After that, crimping and calibrating the pressed portion of the shell according to the inner diameter and machining with trimming the end face to the length l _sv (mm) for assembly-welding are performed with the formation of a welded edge with an inner diameter D ₃ (mm) and length l _sv (mm), bevel 45 ° and edge blunting 1 mm.

Alternatively, a thin-walled shell 2 (Fig. 3) is made by assembly-welding of a thin-walled part and a thickened bottom obtained by extrusion from a circle with a diameter of D ₀ (mm) and a thickness of t ₀ (mm).

The thin-walled part is obtained from a tube billet with an outer diameter D ₂ ′ (mm) crimped and calibrated to the crimped section along the inner diameter along one of the ends to obtain an inner diameter D ₃ (mm).
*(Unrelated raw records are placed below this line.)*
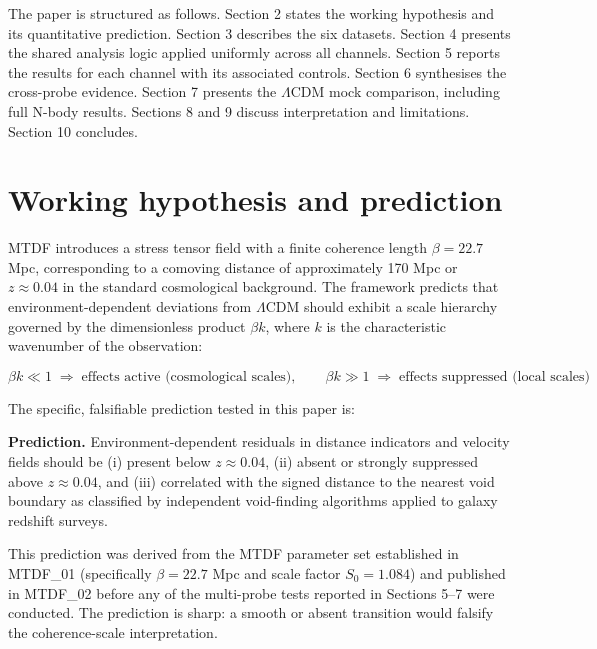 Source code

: \documentclass[11pt,a4paper]{article}
\begin{document}
The paper is structured as follows. Section 2 states the working hypothesis and its quantitative prediction. Section 3 describes the six datasets. Section 4 presents the shared analysis logic applied uniformly across all channels. Section 5 reports the results for each channel with its associated controls. Section 6 synthesises the cross-probe evidence. Section 7 presents the \(\Lambda\)CDM mock comparison, including full N-body results. Sections 8 and 9 discuss interpretation and limitations. Section 10 concludes.

\section{Working hypothesis and prediction}
\label{sec:sec2}
MTDF introduces a stress tensor field with a finite coherence length \(\beta = 22.7\) Mpc, corresponding to a comoving distance of approximately 170 Mpc or \(z \approx 0.04\) in the standard cosmological background. The framework predicts that environment-dependent deviations from \(\Lambda\)CDM should exhibit a scale hierarchy governed by the dimensionless product \(\beta k\), where \(k\) is the characteristic wavenumber of the observation:

\[
\beta k \ll 1 \;\Rightarrow\; \text{effects active (cosmological scales)}, \qquad
\beta k \gg 1 \;\Rightarrow\; \text{effects suppressed (local scales)}
\]

The specific, falsifiable prediction tested in this paper is:

\begin{mdframed}[linecolor=accent,linewidth=0.5pt,backgroundcolor=callout-bg,leftline=true,rightline=true,topline=true,bottomline=true,innerleftmargin=8pt,innerrightmargin=8pt,innertopmargin=6pt,innerbottommargin=6pt]
\textbf{Prediction.} Environment-dependent residuals in distance indicators and velocity fields should be (i) present below \(z \approx 0.04\), (ii) absent or strongly suppressed above \(z \approx 0.04\), and (iii) correlated with the signed distance to the nearest void boundary as classified by independent void-finding algorithms applied to galaxy redshift surveys.
\end{mdframed}

This prediction was derived from the MTDF parameter set established in MTDF\_\allowbreak{}01 (specifically \(\beta = 22.7\) Mpc and scale factor \(S_0 = 1.084\)) and published in MTDF\_\allowbreak{}02 before any of the multi-probe tests reported in Sections 5--7 were conducted. The prediction is sharp: a smooth or absent transition would falsify the coherence-scale interpretation.
\end{document}

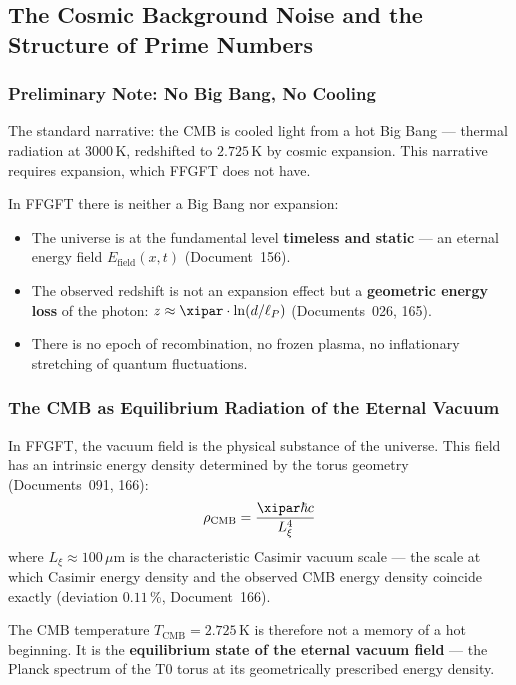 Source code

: \subsection{The Cosmic Background Noise and the Structure of Prime Numbers}

\subsubsection*{Preliminary Note: No Big Bang, No Cooling}

\begin{important}
The standard narrative: the CMB is cooled light from a hot Big Bang —
thermal radiation at $3000\,\text{K}$, redshifted to $2.725\,\text{K}$
by cosmic expansion. This narrative requires expansion, which FFGFT
does not have.

In FFGFT there is neither a Big Bang nor expansion:
\begin{itemize}
    \item The universe is at the fundamental level \textbf{timeless and static}
    — an eternal energy field $E_\text{field}(x,t)$ (Document~156).
    \item The observed redshift is not an expansion effect but a
    \textbf{geometric energy loss} of the photon:
    $z \approx \xipar \cdot \ln(d/\ell_P)$ (Documents~026, 165).
    \item There is no epoch of recombination, no frozen plasma,
    no inflationary stretching of quantum fluctuations.
\end{itemize}
\end{important}

\subsubsection*{The CMB as Equilibrium Radiation of the Eternal Vacuum}

In FFGFT, the vacuum field is the physical substance of the universe.
This field has an intrinsic energy density determined by the torus
geometry (Documents~091, 166):
\begin{equation}
    \rho_\text{CMB} = \frac{\xipar \hbar c}{L_\xi^4}
\end{equation}
where $L_\xi \approx 100\,\mu\text{m}$ is the characteristic Casimir
vacuum scale — the scale at which Casimir energy density and the observed
CMB energy density coincide exactly (deviation $0.11\,\%$, Document~166).

The CMB temperature $T_\text{CMB} = 2.725\,\text{K}$ is therefore not
a memory of a hot beginning. It is the \textbf{equilibrium state of the
eternal vacuum field} — the Planck spectrum of the T0 torus at its
geometrically prescribed energy density.

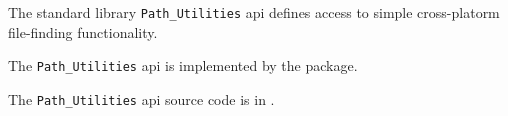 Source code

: 
The standard library {\tt Path\_Utilities} api defines access to simple cross-platorm file-finding functionality.

The {\tt Path\_Utilities} api is implemented by the  package.

The {\tt Path\_Utilities} api source code is in .


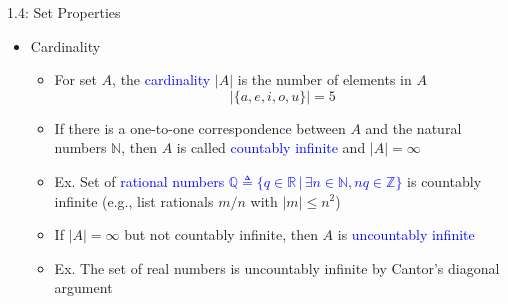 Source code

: \documentclass[10pt,english]{beamer}
\begin{document}
\begin{frame}{1.4: Set Properties}

\begin{itemize}
\setlength\itemsep{3mm}

\item<1-> Cardinality \vspace{1mm}
\begin{itemize} 
  \setlength\itemsep{1.5mm}
  \item For set $A$, the \textcolor{blue}{cardinality} $|A|$ is the number of elements in $A$
  \[ |\{ a,e,i,o,u \}| = 5 \]
  \item If there is a one-to-one correspondence between $A$ and the natural numbers $\mathbb{N}$, then $A$ is called \textcolor{blue}{countably infinite} and  $|A| = \infty$
  \item Ex. Set of \textcolor{blue}{rational numbers $\mathbb{Q} \triangleq \{ q \in \mathbb{R} \,|\, \exists n \in \mathbb{N}, nq \in \mathbb{Z} \}$} is countably infinite (e.g., list rationals $m/n$ with $|m|\leq n^2$)
  \item If $|A| = \infty$ but not countably infinite, then $A$ is \textcolor{blue}{uncountably infinite}
  \item Ex. The set of real numbers is uncountably infinite by Cantor's diagonal argument
  
\end{itemize}
\end{itemize}
\end{frame}

\def\firstcircle{(0,0) circle (1.5cm)}
\def\secondcircle{(0:2cm) circle (1.5cm)}


\end{document}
After machining the end face, a welded edge is obtained with a length of l _sv (mm), a thickness of t ₂ (mm), a bevel of 45 ° and a blunting of the edge of 1 mm (Fig. 3, view A).
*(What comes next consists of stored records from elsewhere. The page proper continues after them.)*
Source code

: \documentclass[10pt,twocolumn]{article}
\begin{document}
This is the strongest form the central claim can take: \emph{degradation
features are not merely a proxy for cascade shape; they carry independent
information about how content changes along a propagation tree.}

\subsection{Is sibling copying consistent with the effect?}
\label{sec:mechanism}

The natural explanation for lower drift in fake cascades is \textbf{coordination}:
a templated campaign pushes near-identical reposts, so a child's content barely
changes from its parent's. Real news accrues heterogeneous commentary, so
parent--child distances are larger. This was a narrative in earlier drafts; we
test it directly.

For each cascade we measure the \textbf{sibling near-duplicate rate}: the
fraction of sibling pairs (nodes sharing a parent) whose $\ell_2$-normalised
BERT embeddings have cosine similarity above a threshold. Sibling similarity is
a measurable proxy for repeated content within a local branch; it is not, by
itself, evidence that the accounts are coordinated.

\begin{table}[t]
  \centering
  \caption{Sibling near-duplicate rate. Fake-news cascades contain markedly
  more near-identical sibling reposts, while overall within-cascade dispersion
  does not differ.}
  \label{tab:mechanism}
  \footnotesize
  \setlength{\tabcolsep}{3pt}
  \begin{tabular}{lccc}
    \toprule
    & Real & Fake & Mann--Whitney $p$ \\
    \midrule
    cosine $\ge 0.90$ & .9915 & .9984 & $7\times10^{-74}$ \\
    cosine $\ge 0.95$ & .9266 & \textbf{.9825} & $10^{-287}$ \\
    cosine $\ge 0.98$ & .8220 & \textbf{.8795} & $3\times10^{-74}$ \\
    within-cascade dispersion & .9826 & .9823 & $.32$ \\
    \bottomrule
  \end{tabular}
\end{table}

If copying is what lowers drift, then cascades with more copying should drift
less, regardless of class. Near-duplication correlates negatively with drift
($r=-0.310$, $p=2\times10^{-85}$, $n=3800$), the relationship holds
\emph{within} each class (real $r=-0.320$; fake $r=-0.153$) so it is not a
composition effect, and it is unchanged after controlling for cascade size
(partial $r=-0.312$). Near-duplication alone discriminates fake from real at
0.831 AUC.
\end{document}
Then the second end is crimped and calibrated according to the internal diameter, the second end is turned, and a welded edge for assembly-welding with a thickened bottom is obtained with dimensions: D ₄ (mm) - inner diameter, l _st (mm) - length of the welded edge, t ₂ (mm) - edge thickness, bevel 45 ° and edge blunting of 1 mm (Fig. 3, view B).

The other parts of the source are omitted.